--- Data provided ---

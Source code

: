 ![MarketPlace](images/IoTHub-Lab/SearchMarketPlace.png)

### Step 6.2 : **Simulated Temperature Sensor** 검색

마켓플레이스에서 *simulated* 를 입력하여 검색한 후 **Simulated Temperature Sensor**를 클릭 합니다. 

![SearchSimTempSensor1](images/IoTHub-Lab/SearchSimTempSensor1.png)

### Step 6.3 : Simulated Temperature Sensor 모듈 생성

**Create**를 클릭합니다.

---
--- Data provided ---

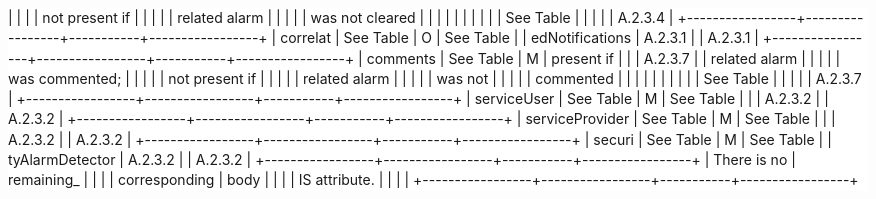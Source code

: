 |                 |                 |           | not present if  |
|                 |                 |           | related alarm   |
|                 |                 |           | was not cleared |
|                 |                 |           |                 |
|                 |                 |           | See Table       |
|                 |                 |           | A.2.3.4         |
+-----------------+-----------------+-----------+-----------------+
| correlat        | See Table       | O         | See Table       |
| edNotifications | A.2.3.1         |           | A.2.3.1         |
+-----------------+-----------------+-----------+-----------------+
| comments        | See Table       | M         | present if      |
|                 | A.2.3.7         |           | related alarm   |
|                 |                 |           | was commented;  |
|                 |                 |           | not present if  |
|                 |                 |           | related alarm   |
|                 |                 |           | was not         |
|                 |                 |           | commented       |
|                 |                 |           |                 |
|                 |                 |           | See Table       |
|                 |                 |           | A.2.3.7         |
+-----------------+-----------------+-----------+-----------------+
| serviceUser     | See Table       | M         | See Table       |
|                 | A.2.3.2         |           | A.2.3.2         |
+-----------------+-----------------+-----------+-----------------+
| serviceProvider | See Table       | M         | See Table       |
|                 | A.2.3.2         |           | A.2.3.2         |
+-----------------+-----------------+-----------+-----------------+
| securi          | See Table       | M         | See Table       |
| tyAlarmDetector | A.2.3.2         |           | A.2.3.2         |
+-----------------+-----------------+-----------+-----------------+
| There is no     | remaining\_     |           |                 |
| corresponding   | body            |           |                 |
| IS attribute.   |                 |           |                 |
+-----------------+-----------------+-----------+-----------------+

---

= Aim of the exercise =
Pick each line holding the word "Simulated" out of the data and copy it.

= Result of this task =
### Step 6.2 : **Simulated Temperature Sensor** 검색
마켓플레이스에서 *simulated* 를 입력하여 검색한 후 **Simulated Temperature Sensor**를 클릭 합니다. 
### Step 6.3 : Simulated Temperature Sensor 모듈 생성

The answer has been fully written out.